On Helmholtz free energy for finite abstract simplicial complexes

We prove a Gauss-Bonnet formula X(G) = sumx K(x), where K(x)=(-1)^dim(x) (1-X(S(x))) is a curvature of a vertex x with unit sphere S(x) in the Barycentric refinement G1 of a simplicial complex G. K(x) is dual to (-1)^dim(x) for which Gauss-Bonnet is the definition of Euler characteristic X. Because the connection Laplacian L'=1+A' of G is unimodular, where A' is the adjacency matrix of of the connection graph G', the Green function values g(x,y) = (1+A')^-1xy are integers and 1-X(S(x))=g(x,x). Gauss-Bonnet for K⁺ reads therefore as str(g)=X(G), where str is the super trace.

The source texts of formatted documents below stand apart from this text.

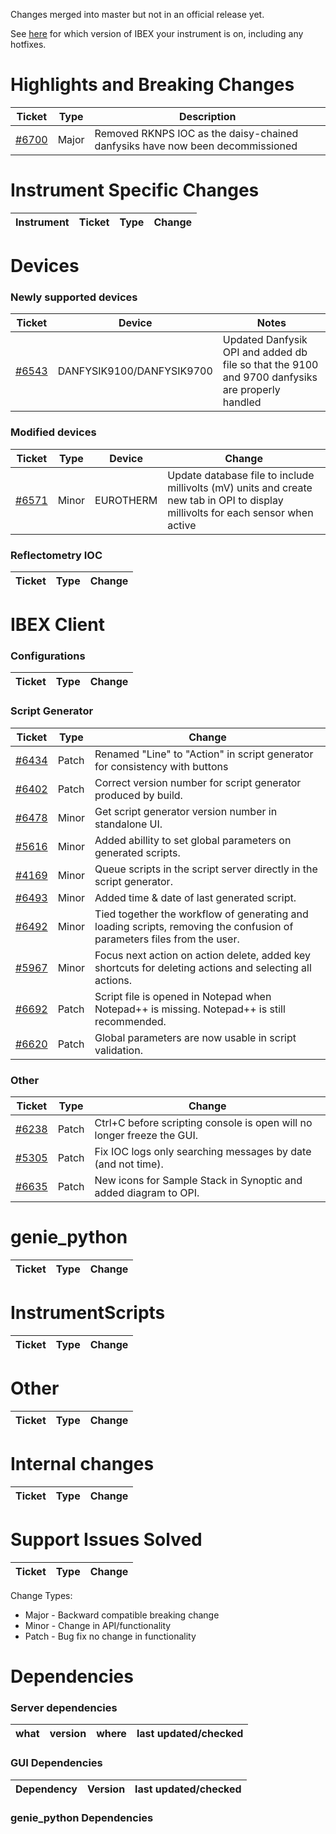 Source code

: Changes merged into master but not in an official release yet.

See [here](https://github.com/ISISComputingGroup/IBEX/wiki#instrument-information--hotfixes) for which version of IBEX your instrument is on, including any hotfixes.

# Highlights and Breaking Changes

| Ticket | Type | Description |
| ------ | ---- | ----------- |
| [#6700](https://github.com/ISISComputingGroup/IBEX/issues/6700) | Major | Removed RKNPS IOC as the daisy-chained danfysiks have now been decommissioned  |


# Instrument Specific Changes

| Instrument| Ticket | Type  | Change |
| --------- | ------ | ------| ------------- |

# Devices

### Newly supported devices

| Ticket | Device | Notes|
| ------ | ------ | -----|
|[#6543](https://github.com/ISISComputingGroup/IBEX/issues/6543)|DANFYSIK9100/DANFYSIK9700|Updated Danfysik OPI and added db file so that the 9100 and 9700 danfysiks are properly handled|

### Modified devices

| Ticket | Type | Device | Change |
| ------ | --- |------| ------------- |
| [#6571](https://github.com/ISISComputingGroup/IBEX/issues/6571) | Minor | EUROTHERM | Update database file to include millivolts (mV) units and create new tab in OPI to display millivolts for each sensor when active |

### Reflectometry IOC

| Ticket | Type | Change |
| ------ | --- | ------------- |

#  IBEX Client

### Configurations

| Ticket | Type  | Change |
| ------ | ----  | ------------- |

### Script Generator
| Ticket | Type  | Change |
| ------ | ---- | ----------- |
| [#6434](https://github.com/ISISComputingGroup/IBEX/issues/6434) | Patch | Renamed "Line" to "Action" in script generator for consistency with buttons |
| [#6402](https://github.com/ISISComputingGroup/IBEX/issues/6402) | Patch | Correct version number for script generator produced by build. |
| [#6478](https://github.com/ISISComputingGroup/IBEX/issues/6478) | Minor | Get script generator version number in standalone UI. |
| [#5616](https://github.com/ISISComputingGroup/IBEX/issues/5616) | Minor | Added abillity to set global parameters on generated scripts. |
| [#4169](https://github.com/ISISComputingGroup/IBEX/issues/4169) | Minor | Queue scripts in the script server directly in the script generator. |
| [#6493](https://github.com/ISISComputingGroup/IBEX/issues/6493) | Minor | Added time & date of last generated script. |
| [#6492](https://github.com/ISISComputingGroup/IBEX/issues/6492) | Minor | Tied together the workflow of generating and loading scripts, removing the confusion of parameters files from the user. |
| [#5967](https://github.com/ISISComputingGroup/IBEX/issues/5967) | Minor | Focus next action on action delete, added key shortcuts for deleting actions and selecting all actions.|
| [#6692](https://github.com/ISISComputingGroup/IBEX/issues/6692) | Patch | Script file is opened in Notepad when Notepad++ is missing. Notepad++ is still recommended. |
| [#6620](https://github.com/ISISComputingGroup/IBEX/issues/6620) | Patch | Global parameters are now usable in script validation. |

### Other

| Ticket | Type  | Change |
| ------ | ----  | ------------- |
| [#6238](https://github.com/ISISComputingGroup/IBEX/issues/6238) | Patch | Ctrl+C before scripting console is open will no longer freeze the GUI. |
| [#5305](https://github.com/ISISComputingGroup/IBEX/issues/5305) | Patch | Fix IOC logs only searching messages by date (and not time). |
| [#6635](https://github.com/ISISComputingGroup/IBEX/issues/6635) | Patch | New icons for Sample Stack in Synoptic and added diagram to OPI. |

# genie_python

| Ticket | Type  | Change |
| ------ | ------| ------------- |

# InstrumentScripts

| Ticket | Type  | Change |
| ------ | ------| ------------- |

# Other

| Ticket | Type  | Change |
| ------ | ------| ------------- |

# Internal changes

| Ticket | Type  | Change |
| ------ | ------| ------------- |

# Support Issues Solved

| Ticket | Type  | Change |
| ------ | ------| ------------- |


Change Types: 

* Major - Backward compatible breaking change
* Minor - Change in API/functionality
* Patch - Bug fix no change in functionality

# Dependencies

### Server dependencies

what | version | where | last updated/checked
---- | ------- | ----- | --------------------

### GUI Dependencies

Dependency | Version | last updated/checked
---- | ------- | --------------------

### genie_python Dependencies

As g is a time-discrete heat kernel, this is a cousin to McKean-Singer str(exp(-Lt)) = X(G) for the Hodge Laplacian L=dd^* +d^*d which lives on the same Hilbert space than L'. Both formulas hold for an arbitrary finite abstract simplicial complex G. Writing Vx(y)= g(x,y) for the Newtonian potential of the connection Laplacian, we prove sumy Vx(y) = K(x), so that by the new Gauss-Bonnet formula, the Euler characteristic of G agrees with the total potential theoretic energy sumx,y g(x,y)=X(G) of G. The curvature K now relates to the probability measure p minimizing the internal energy U(p)=sumx,y g(x,y) p(x) p(y) of the complex. Since both the internal energy (here linked to topology) and Shannon entropy are natural and unique in classes of functionals, we then look at critical points p the Helmholtz free energy F(p)=(1-T) U(p)-T S(p) which combines the energy functional U and the entropy functional S(p)=-sumx p(x) log(p(x)). As the temperature T changes, we observe bifurcation phenomena. Already for G=K_3 both a saddle node bifurcation and a pitchfork bifurcation occurs. The saddle node bifurcation leads to a catastrophe: the function T -> F(p(T),T) is discontinuous if p(T) is a free energy minimizer.